Saved entries
======

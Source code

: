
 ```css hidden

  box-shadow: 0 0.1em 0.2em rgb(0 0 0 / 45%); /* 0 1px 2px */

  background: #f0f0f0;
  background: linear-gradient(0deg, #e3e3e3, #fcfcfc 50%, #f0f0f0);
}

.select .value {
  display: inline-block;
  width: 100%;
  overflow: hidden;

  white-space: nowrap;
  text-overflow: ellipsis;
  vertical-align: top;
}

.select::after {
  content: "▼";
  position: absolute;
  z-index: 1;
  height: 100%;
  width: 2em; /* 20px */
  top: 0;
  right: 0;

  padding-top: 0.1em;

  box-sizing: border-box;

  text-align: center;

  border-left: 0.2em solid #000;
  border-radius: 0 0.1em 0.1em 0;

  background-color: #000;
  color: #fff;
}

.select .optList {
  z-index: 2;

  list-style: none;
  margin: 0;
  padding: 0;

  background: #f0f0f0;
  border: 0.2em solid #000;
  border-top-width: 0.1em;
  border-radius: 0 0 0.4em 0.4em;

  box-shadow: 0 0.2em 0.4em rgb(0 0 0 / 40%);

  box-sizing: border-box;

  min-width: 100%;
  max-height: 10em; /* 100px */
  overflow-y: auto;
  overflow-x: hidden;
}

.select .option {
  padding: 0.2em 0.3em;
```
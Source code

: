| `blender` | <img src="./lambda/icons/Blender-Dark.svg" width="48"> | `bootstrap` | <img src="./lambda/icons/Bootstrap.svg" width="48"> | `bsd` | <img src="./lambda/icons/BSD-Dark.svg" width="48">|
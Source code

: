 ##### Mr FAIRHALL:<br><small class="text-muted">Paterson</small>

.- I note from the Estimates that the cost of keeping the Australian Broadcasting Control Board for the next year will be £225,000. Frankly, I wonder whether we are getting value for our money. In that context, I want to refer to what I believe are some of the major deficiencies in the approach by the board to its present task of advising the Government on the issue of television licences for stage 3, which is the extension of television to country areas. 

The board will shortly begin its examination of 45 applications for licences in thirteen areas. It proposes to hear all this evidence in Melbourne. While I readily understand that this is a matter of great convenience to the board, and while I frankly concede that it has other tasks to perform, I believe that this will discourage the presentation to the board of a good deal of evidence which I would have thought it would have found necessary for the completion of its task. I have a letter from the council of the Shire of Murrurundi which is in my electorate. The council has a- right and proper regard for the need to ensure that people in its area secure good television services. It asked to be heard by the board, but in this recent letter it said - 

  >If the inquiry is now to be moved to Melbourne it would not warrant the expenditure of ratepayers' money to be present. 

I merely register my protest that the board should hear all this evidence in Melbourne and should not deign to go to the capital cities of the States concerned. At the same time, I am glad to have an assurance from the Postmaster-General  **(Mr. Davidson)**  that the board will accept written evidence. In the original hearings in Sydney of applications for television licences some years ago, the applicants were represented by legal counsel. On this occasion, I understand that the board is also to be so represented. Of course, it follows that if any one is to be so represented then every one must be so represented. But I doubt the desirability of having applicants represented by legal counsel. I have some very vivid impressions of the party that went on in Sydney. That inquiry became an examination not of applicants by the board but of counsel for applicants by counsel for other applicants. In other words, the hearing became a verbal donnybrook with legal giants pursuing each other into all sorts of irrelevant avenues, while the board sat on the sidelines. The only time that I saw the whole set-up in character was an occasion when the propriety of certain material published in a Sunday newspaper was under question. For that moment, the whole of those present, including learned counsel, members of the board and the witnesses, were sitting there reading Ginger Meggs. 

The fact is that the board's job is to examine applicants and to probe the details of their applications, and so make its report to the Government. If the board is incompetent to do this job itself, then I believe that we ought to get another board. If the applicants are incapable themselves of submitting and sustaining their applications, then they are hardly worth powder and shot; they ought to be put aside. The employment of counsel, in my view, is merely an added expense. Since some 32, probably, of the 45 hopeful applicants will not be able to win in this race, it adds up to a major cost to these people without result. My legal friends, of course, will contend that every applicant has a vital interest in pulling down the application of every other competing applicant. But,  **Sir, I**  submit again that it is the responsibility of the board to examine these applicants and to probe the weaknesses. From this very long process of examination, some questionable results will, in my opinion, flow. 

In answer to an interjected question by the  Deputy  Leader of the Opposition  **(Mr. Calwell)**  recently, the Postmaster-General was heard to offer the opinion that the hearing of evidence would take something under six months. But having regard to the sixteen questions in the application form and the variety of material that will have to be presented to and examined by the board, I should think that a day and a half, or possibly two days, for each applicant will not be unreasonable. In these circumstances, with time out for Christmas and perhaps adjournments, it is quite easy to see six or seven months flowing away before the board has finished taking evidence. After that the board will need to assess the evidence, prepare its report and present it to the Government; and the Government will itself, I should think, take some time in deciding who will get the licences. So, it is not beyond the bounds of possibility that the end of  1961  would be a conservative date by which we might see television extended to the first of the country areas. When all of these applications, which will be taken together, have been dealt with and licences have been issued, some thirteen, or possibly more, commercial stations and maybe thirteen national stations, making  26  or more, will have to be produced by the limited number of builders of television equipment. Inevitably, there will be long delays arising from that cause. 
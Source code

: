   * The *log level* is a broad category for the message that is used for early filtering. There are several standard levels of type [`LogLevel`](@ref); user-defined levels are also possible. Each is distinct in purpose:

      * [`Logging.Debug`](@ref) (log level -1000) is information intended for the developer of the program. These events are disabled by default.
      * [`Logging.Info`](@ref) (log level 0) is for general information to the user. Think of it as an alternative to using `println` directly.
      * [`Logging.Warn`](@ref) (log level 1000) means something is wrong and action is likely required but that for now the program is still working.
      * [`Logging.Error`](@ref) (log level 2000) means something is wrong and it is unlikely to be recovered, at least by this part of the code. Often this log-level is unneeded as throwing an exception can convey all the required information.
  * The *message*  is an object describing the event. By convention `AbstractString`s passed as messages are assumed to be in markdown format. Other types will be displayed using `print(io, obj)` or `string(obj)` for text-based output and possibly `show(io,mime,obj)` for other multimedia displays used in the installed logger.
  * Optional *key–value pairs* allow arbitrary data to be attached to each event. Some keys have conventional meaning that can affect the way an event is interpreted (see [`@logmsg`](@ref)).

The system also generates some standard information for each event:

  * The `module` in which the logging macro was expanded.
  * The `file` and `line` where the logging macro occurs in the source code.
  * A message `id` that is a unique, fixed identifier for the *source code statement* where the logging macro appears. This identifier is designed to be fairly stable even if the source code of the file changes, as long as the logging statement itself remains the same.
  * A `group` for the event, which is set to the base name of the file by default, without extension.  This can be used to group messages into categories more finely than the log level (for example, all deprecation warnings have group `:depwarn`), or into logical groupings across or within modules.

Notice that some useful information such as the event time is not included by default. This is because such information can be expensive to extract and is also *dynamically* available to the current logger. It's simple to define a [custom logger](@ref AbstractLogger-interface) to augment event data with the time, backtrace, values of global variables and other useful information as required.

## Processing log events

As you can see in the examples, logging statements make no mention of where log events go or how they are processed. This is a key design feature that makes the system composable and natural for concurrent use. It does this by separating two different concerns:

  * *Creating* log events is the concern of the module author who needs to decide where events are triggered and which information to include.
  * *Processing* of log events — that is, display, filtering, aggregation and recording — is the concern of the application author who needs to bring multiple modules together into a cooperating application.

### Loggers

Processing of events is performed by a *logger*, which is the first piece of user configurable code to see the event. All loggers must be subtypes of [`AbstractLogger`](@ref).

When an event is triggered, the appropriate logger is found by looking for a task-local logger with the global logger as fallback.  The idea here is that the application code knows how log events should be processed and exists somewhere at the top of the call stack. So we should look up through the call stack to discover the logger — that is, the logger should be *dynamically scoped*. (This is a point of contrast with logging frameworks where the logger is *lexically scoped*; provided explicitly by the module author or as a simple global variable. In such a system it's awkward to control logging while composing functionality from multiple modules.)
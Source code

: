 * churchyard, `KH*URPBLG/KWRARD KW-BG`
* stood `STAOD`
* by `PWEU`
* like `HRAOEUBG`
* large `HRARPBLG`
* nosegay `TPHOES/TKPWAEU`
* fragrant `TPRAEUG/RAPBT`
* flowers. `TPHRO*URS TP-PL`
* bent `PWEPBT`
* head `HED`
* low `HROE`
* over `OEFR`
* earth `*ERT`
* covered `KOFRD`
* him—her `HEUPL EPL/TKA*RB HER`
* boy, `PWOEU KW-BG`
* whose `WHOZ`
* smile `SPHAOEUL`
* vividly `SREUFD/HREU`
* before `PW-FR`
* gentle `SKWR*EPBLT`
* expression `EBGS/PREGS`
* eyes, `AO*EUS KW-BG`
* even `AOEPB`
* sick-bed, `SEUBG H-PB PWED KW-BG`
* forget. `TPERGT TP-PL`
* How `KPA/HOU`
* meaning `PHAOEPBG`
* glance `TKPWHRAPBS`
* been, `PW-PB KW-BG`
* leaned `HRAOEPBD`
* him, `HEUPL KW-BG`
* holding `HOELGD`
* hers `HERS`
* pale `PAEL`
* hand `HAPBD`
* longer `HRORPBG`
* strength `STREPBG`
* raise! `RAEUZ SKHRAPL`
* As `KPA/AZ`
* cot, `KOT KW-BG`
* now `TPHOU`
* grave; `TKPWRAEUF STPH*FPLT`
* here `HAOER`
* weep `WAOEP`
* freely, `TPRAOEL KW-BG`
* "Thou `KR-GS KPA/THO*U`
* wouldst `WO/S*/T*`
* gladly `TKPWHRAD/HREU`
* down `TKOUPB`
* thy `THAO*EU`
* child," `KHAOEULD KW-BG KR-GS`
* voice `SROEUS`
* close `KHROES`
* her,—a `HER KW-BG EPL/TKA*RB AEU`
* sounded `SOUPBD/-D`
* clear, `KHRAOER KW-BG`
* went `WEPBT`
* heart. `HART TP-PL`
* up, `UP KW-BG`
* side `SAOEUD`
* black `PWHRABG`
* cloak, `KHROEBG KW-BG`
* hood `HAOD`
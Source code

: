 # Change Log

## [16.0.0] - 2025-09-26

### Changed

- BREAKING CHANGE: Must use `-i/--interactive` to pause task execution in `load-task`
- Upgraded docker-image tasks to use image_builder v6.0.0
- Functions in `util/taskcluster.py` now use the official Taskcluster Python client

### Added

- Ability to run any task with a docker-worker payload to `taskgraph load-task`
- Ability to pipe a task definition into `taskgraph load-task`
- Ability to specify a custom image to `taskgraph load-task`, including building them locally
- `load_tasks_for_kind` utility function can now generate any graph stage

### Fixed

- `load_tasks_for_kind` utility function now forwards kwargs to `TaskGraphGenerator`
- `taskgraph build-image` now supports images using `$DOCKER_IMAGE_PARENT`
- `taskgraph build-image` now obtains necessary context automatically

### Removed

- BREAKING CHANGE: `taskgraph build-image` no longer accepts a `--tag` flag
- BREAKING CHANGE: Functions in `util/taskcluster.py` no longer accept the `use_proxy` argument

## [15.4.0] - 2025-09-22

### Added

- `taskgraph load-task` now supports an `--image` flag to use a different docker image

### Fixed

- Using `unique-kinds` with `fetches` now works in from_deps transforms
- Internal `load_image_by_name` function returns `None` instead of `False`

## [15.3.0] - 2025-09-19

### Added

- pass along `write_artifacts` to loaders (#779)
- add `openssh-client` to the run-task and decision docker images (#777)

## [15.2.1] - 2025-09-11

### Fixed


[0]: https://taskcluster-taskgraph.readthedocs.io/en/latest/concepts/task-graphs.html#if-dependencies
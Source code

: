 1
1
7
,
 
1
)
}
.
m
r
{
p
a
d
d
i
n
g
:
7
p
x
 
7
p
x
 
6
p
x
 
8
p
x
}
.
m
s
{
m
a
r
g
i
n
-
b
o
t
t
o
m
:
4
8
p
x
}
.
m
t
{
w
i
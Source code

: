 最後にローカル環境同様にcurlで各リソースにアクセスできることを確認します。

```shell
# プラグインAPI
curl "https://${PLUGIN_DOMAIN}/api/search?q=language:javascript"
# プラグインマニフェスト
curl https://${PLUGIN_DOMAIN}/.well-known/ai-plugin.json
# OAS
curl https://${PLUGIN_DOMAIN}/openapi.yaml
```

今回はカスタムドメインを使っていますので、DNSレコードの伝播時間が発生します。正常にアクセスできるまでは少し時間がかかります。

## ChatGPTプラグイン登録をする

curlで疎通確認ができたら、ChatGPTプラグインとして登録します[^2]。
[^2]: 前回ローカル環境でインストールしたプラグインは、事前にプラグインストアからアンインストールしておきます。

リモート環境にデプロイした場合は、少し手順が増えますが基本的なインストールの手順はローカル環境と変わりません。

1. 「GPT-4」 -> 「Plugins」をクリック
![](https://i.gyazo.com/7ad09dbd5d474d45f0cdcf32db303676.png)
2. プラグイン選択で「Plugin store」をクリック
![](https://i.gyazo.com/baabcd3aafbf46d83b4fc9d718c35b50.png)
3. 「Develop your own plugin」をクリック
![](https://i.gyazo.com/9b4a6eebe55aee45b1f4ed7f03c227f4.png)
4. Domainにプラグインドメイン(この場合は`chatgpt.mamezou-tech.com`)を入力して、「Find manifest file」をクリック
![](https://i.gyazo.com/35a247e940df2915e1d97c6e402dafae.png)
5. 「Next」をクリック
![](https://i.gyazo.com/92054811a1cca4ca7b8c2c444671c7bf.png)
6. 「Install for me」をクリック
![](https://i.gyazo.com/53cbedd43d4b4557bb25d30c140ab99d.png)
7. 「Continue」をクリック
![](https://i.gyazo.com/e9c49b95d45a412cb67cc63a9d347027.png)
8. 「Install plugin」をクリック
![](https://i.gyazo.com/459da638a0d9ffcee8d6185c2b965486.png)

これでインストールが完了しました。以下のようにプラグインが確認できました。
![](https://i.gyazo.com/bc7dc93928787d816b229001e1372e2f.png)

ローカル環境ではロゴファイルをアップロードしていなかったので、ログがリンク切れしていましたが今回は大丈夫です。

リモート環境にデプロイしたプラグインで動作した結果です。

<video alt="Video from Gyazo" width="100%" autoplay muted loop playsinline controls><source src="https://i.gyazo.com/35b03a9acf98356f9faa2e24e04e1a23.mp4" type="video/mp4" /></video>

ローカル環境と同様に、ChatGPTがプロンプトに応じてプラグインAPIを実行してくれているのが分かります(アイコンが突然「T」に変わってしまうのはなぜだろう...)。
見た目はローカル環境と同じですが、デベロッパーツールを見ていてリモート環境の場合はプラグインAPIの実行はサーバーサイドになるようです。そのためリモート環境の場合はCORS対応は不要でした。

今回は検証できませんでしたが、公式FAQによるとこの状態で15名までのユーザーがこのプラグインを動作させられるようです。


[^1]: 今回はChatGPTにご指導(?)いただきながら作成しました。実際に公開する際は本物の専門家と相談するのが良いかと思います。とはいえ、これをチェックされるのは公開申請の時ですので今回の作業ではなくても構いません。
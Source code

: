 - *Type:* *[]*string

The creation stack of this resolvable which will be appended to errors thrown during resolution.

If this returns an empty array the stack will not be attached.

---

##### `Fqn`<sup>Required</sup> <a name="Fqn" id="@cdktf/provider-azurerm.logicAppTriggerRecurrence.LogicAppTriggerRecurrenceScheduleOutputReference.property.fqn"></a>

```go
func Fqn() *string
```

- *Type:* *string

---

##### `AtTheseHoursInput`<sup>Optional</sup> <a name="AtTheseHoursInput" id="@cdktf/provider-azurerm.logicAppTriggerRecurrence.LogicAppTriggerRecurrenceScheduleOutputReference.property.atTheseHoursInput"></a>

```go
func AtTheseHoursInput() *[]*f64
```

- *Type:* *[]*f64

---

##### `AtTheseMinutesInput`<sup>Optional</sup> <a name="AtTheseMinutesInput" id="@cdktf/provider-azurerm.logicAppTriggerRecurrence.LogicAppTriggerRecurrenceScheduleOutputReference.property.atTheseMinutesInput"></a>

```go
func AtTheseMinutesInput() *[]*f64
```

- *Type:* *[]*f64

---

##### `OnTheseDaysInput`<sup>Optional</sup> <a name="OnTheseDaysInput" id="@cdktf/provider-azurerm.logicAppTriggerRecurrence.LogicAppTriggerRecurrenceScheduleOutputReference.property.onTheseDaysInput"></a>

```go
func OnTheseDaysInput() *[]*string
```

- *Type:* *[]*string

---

======

What is expected
Check each line of the data for "client". Copy the lines where it turns up.

Task response
- Functions in `util/taskcluster.py` now use the official Taskcluster Python client
- add `openssh-client` to the run-task and decision docker images (#777)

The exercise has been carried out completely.